Filter the entries for the word "ModuleDetails". Copy each line that has it.
◆ ◆ ◆
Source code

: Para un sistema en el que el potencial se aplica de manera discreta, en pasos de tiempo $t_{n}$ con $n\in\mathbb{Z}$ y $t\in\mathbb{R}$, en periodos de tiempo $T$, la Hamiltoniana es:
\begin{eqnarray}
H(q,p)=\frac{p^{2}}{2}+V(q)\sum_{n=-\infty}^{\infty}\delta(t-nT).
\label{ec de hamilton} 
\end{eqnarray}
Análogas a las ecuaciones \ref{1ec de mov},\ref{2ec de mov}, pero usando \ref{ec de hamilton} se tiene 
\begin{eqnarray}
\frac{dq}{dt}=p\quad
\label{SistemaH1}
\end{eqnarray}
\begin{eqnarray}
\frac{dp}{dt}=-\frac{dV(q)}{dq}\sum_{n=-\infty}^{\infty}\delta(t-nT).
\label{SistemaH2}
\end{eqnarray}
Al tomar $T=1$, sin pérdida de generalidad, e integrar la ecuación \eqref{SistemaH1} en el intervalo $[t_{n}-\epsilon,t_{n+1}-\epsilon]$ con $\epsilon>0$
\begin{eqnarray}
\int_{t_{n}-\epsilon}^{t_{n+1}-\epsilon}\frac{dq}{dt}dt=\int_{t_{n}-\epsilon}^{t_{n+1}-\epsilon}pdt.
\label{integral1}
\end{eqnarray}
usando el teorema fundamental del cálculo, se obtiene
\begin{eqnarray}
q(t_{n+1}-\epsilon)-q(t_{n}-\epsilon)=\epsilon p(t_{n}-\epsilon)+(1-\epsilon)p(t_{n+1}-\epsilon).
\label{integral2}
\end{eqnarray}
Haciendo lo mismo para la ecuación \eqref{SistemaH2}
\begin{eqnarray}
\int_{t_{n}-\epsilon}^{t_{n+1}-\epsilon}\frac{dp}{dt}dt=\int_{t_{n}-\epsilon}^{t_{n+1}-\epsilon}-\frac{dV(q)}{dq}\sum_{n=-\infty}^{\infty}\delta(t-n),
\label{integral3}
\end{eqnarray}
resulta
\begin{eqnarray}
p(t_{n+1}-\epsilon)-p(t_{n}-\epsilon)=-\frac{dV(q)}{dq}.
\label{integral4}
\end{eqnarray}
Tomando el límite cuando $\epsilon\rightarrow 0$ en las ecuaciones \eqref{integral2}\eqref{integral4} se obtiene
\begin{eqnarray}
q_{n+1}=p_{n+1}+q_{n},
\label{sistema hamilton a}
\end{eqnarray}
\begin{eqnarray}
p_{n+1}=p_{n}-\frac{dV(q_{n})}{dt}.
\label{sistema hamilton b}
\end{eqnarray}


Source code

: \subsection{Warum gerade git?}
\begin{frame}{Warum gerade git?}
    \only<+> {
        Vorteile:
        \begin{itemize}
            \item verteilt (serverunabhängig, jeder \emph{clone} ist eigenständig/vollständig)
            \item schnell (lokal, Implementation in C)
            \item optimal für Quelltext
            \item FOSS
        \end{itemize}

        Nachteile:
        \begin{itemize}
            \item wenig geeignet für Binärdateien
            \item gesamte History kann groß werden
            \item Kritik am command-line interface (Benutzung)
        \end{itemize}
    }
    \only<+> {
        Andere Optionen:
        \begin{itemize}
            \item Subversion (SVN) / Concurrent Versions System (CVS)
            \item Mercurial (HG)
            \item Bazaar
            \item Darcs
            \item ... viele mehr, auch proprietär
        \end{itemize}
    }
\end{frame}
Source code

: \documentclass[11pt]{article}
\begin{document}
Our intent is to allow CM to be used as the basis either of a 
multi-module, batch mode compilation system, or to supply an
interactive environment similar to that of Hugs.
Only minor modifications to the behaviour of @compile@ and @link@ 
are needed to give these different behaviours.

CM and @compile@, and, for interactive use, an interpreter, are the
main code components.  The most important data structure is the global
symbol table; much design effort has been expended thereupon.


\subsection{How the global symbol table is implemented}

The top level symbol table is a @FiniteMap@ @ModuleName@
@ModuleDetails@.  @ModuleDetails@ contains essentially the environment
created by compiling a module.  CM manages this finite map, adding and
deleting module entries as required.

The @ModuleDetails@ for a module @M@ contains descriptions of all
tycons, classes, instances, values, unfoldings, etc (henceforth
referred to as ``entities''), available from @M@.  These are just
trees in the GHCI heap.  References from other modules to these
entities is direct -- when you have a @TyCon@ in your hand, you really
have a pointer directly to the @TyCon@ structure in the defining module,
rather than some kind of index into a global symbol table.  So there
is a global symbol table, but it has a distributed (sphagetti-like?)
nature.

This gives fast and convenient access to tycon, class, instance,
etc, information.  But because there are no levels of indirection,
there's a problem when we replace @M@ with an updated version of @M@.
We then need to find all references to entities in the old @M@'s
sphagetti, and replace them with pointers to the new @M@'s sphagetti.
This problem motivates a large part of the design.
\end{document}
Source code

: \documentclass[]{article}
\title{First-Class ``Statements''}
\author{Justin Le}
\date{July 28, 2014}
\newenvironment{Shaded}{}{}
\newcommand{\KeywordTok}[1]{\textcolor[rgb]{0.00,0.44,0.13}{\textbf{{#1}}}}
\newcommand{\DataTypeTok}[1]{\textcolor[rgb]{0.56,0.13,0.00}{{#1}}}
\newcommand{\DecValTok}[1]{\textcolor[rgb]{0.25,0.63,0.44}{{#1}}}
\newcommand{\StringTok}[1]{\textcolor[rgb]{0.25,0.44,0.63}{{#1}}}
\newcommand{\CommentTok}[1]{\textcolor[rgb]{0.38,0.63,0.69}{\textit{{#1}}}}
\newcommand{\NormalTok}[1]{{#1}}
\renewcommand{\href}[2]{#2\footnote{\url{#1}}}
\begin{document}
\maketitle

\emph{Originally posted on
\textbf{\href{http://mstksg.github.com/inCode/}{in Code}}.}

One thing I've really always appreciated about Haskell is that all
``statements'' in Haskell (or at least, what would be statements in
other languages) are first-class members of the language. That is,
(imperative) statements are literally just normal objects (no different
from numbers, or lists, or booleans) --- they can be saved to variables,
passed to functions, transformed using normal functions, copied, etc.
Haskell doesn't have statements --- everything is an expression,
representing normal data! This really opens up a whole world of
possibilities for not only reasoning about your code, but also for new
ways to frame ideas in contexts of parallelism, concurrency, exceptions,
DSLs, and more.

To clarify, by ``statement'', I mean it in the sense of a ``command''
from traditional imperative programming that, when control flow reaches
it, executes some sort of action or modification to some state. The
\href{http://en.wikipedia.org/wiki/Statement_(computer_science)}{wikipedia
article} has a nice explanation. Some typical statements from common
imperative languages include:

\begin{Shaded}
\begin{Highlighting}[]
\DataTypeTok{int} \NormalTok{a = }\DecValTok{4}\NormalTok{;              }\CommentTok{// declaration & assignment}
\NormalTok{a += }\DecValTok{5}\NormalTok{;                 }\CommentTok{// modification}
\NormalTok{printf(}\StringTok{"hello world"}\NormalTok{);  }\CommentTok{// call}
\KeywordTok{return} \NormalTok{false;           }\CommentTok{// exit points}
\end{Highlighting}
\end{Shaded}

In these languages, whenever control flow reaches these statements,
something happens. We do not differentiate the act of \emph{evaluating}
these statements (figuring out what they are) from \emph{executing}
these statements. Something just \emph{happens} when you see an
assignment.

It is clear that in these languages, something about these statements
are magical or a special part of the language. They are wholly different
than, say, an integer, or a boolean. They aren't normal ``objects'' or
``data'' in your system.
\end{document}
◆ ◆ ◆
— OUTPUT —
@ModuleDetails@.  @ModuleDetails@ contains essentially the environment
The @ModuleDetails@ for a module @M@ contains descriptions of all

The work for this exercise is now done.